We did eventually warm up to our predicted high of -12C/10F, though it came with wind chills colder than -20C/-4F at times.
When I fed the yard cats in the morning, I counted “only” 24 or 25, including the bitty baby – who never came outside!

You can just make him out through the frost, near the bottom of the window.
Thankfully, the south yard is pretty sheltered from the winds coming mostly from the north. Though we had blowing snow all night, there wasn’t anywhere near as much on the ground as it had looked like there should be. I started shovelling the more sheltered walkways, then got a bit carried away.
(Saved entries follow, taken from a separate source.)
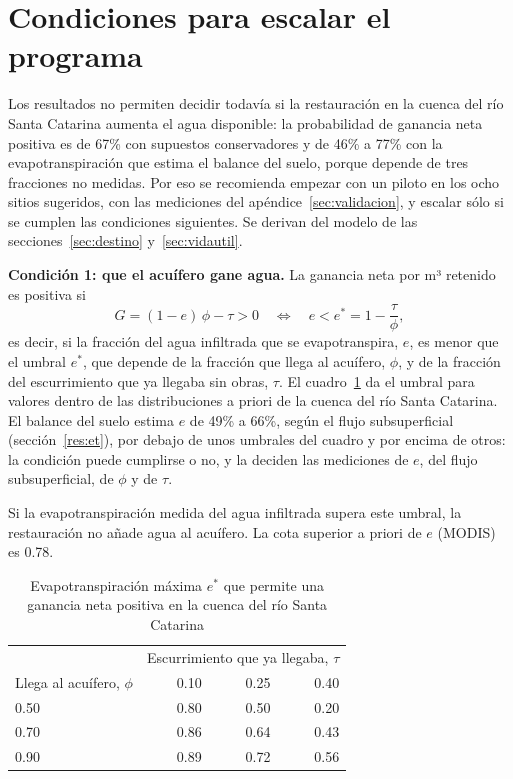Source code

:\documentclass[11pt,letterpaper]{article}
\begin{document}
\section{Condiciones para escalar el programa}\label{sec:escalar}

Los resultados no permiten decidir todavía si la restauración en la cuenca del río Santa Catarina aumenta el agua disponible: la probabilidad de ganancia neta positiva es de 67\% con supuestos conservadores y de 46\% a 77\% con la evapotranspiración que estima el balance del suelo, porque depende de tres fracciones no medidas. Por eso se recomienda empezar con un piloto en los ocho sitios sugeridos, con las mediciones del apéndice~\ref{sec:validacion}, y escalar sólo si se cumplen las condiciones siguientes. Se derivan del modelo de las secciones~\ref{sec:destino} y~\ref{sec:vidautil}.

\textbf{Condición 1: que el acuífero gane agua.} La ganancia neta por m³ retenido es positiva si
\begin{equation}
G=(1-e)\,\phi-\tau>0 \quad\Longleftrightarrow\quad e<e^\ast=1-\frac{\tau}{\phi},
\end{equation}
es decir, si la fracción del agua infiltrada que se evapotranspira, $e$, es menor que el umbral $e^\ast$, que depende de la fracción que llega al acuífero, $\phi$, y de la fracción del escurrimiento que ya llegaba sin obras, $\tau$. El cuadro~\ref{tab:escalar} da el umbral para valores dentro de las distribuciones a priori de la cuenca del río Santa Catarina. El balance del suelo estima $e$ de 49\% a 66\%, según el flujo subsuperficial (sección~\ref{res:et}), por debajo de unos umbrales del cuadro y por encima de otros: la condición puede cumplirse o no, y la deciden las mediciones de $e$, del flujo subsuperficial, de $\phi$ y de $\tau$.

\begin{table}[H]\centering\small
\caption{Evapotranspiración máxima $e^\ast$ que permite una ganancia neta positiva en la cuenca del río Santa Catarina}\label{tab:escalar}
{\color{gris}Si la evapotranspiración medida del agua infiltrada supera este umbral, la restauración no añade agua al acuífero. La cota superior a priori de $e$ (MODIS) es 0.78.\par}\smallskip
\begin{tabular}{lrrr}
\toprule
 & \multicolumn{3}{c}{Escurrimiento que ya llegaba, $\tau$} \\
Llega al acuífero, $\phi$ & 0.10 & 0.25 & 0.40 \\
\midrule
0.50 & 0.80 & 0.50 & 0.20 \\
0.70 & 0.86 & 0.64 & 0.43 \\
0.90 & 0.89 & 0.72 & 0.56 \\
\bottomrule
\end{tabular}
\end{table}
\end{document}
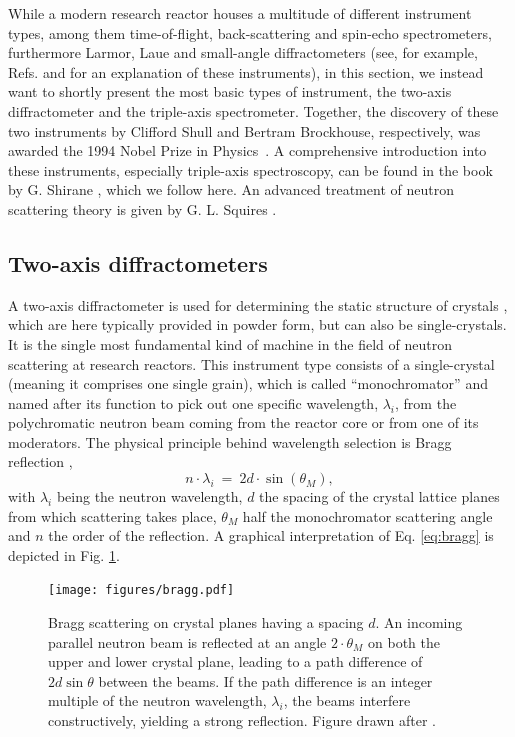 While a modern research reactor houses a multitude of different instrument types, among them time-of-flight,
back-scattering and spin-echo spectrometers, furthermore Larmor, Laue and small-angle diffractometers (see, for example,
Refs. \cite{ExperimentalFacilites} and \cite[pp. 15-18]{Shirane2002} for an explanation of these instruments), in
this section, we instead want to shortly present the most basic types of instrument, the two-axis diffractometer
and the triple-axis spectrometer. Together, the discovery of these two instruments by Clifford Shull and Bertram Brockhouse,
respectively, was awarded the 1994 Nobel Prize in Physics~\cite{web_nobel1994}.
A comprehensive introduction into these instruments, especially triple-axis spectroscopy, can be found in the
book by G. Shirane \cite{Shirane2002}, which we follow here.
An advanced treatment of neutron scattering theory is given by G. L. Squires \cite{Squires2012}.


\subsection{Two-axis diffractometers}

A two-axis diffractometer is used for determining the static structure of crystals \cite[pp. 89f]{Gross2012},
which are here typically provided in powder form, but can also be single-crystals.
It is the single most fundamental kind of machine in the field of
neutron scattering at research reactors. This instrument type consists of a single-crystal (meaning it comprises one
single grain), which is called ``monochromator'' \cite[pp. 57-73]{Shirane2002} and named after its function to pick out one specific wavelength,
$\lambda_i$, from the polychromatic neutron beam coming from the reactor core or from one of its moderators.
The physical principle behind wavelength selection is Bragg reflection \cite[p. 68]{Gross2012} \cite[p. 13]{Shirane2002},
\begin{equation}
	\label{eq:bragg}
	n \cdot \lambda_i \ =\  2 d \cdot \sin\left( \theta_M \right),
\end{equation}
with $\lambda_i$ being the neutron wavelength, $d$ the spacing of the crystal lattice planes from which scattering
takes place, $\theta_M$ half the monochromator scattering angle and $n$ the order of the reflection. A graphical
interpretation of Eq. \ref{eq:bragg} is depicted in Fig. \ref{fig:braggscattering}.

\begin{figure}[htb]
	\centering
	\texttt{[image: figures/bragg.pdf]}
	\caption[Bragg scattering.]{
		Bragg scattering on crystal planes having a spacing $d$. An incoming parallel neutron beam is reflected at an
		angle $2 \cdot \theta_M$ on both the upper and lower crystal plane, leading to a path difference of
		$2d \sin\theta$ between the beams. If the path difference is an integer multiple of the neutron wavelength,
		$\lambda_i$, the beams interfere constructively, yielding a strong reflection.
		Figure drawn after \cite[p. 68, Fig. 2.7]{Gross2012}. }
	\label{fig:braggscattering}
\end{figure}

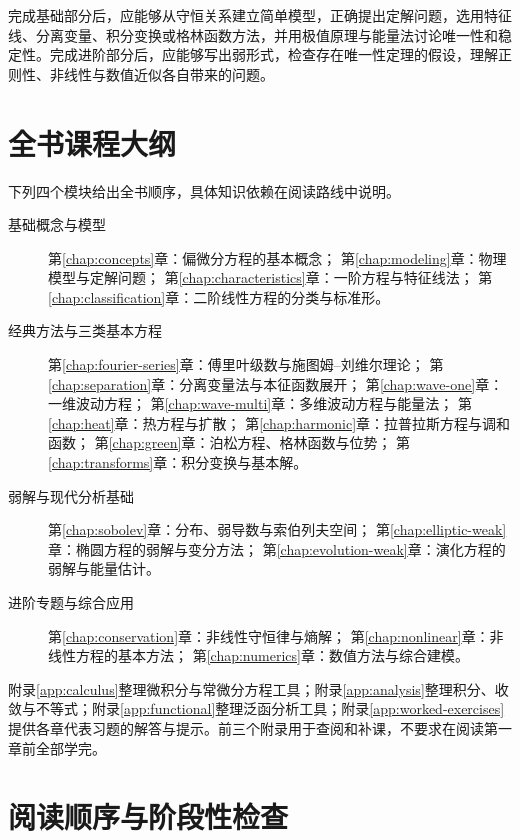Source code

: 完成基础部分后，应能够从守恒关系建立简单模型，正确提出定解问题，选用特征线、分离变量、积分变换或格林函数方法，并用极值原理与能量法讨论唯一性和稳定性。完成进阶部分后，应能够写出弱形式，检查存在唯一性定理的假设，理解正则性、非线性与数值近似各自带来的问题。

\section{全书课程大纲}

下列四个模块给出全书顺序，具体知识依赖在阅读路线中说明。

\begin{description}
  \item[基础概念与模型]
  第\ref{chap:concepts}章：偏微分方程的基本概念；
  第\ref{chap:modeling}章：物理模型与定解问题；
  第\ref{chap:characteristics}章：一阶方程与特征线法；
  第\ref{chap:classification}章：二阶线性方程的分类与标准形。
  \item[经典方法与三类基本方程]
  第\ref{chap:fourier-series}章：傅里叶级数与施图姆--刘维尔理论；
  第\ref{chap:separation}章：分离变量法与本征函数展开；
  第\ref{chap:wave-one}章：一维波动方程；
  第\ref{chap:wave-multi}章：多维波动方程与能量法；
  第\ref{chap:heat}章：热方程与扩散；
  第\ref{chap:harmonic}章：拉普拉斯方程与调和函数；
  第\ref{chap:green}章：泊松方程、格林函数与位势；
  第\ref{chap:transforms}章：积分变换与基本解。
  \item[弱解与现代分析基础]
  第\ref{chap:sobolev}章：分布、弱导数与索伯列夫空间；
  第\ref{chap:elliptic-weak}章：椭圆方程的弱解与变分方法；
  第\ref{chap:evolution-weak}章：演化方程的弱解与能量估计。
  \item[进阶专题与综合应用]
  第\ref{chap:conservation}章：非线性守恒律与熵解；
  第\ref{chap:nonlinear}章：非线性方程的基本方法；
  第\ref{chap:numerics}章：数值方法与综合建模。
\end{description}

附录\ref{app:calculus}整理微积分与常微分方程工具；附录\ref{app:analysis}整理积分、收敛与不等式；附录\ref{app:functional}整理泛函分析工具；附录\ref{app:worked-exercises}提供各章代表习题的解答与提示。前三个附录用于查阅和补课，不要求在阅读第一章前全部学完。

\section{阅读顺序与阶段性检查}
I used the tire tracks from when I lasted back up to the house as a guide for where to clear away the snow. You can even see the packed down snow under the tire tracks. I didn’t feel like bringing out the ice chipper to break those up, and the shovel I was using already has a crack in it, so I wasn’t going to bash around with it any more than I had to.
As we warm up over the next week, things should actually start melting a bit, and I want these high traffic areas to clear away completely. I think tomorrow, I’ll keep working to clear the space we use to drive into the yard and turn the vehicle around. I’ll leave the paths around the house, and the fire pit, for the girls to do. They’re planning on getting the fire pit going, just because they can, in the near future.
Meanwhile…
Not too long ago, I was outside again and did the evening feeding.

I counted 30 this time, including the bitty baby. He was in the larger window by himself, and even tried to play with me through it, before going to the entry where the food tray is. He never came out, but he’ll have to if he wants the water. If he had come out, I probably would have snagged him and brought him inside. To be honest, though, the next youngest litter of kittens, being all short haired, are probably colder than he is! It isn’t stopping them from playing in the snow, so their undercoats must be well developed for the winter already.
As I write this, it’s -13C/9F, and that’s as cold as we’re supposed to get, including overnight lows, for at least the next 10 days. In fact, the forecast has changed to predict even milder temperatures than before!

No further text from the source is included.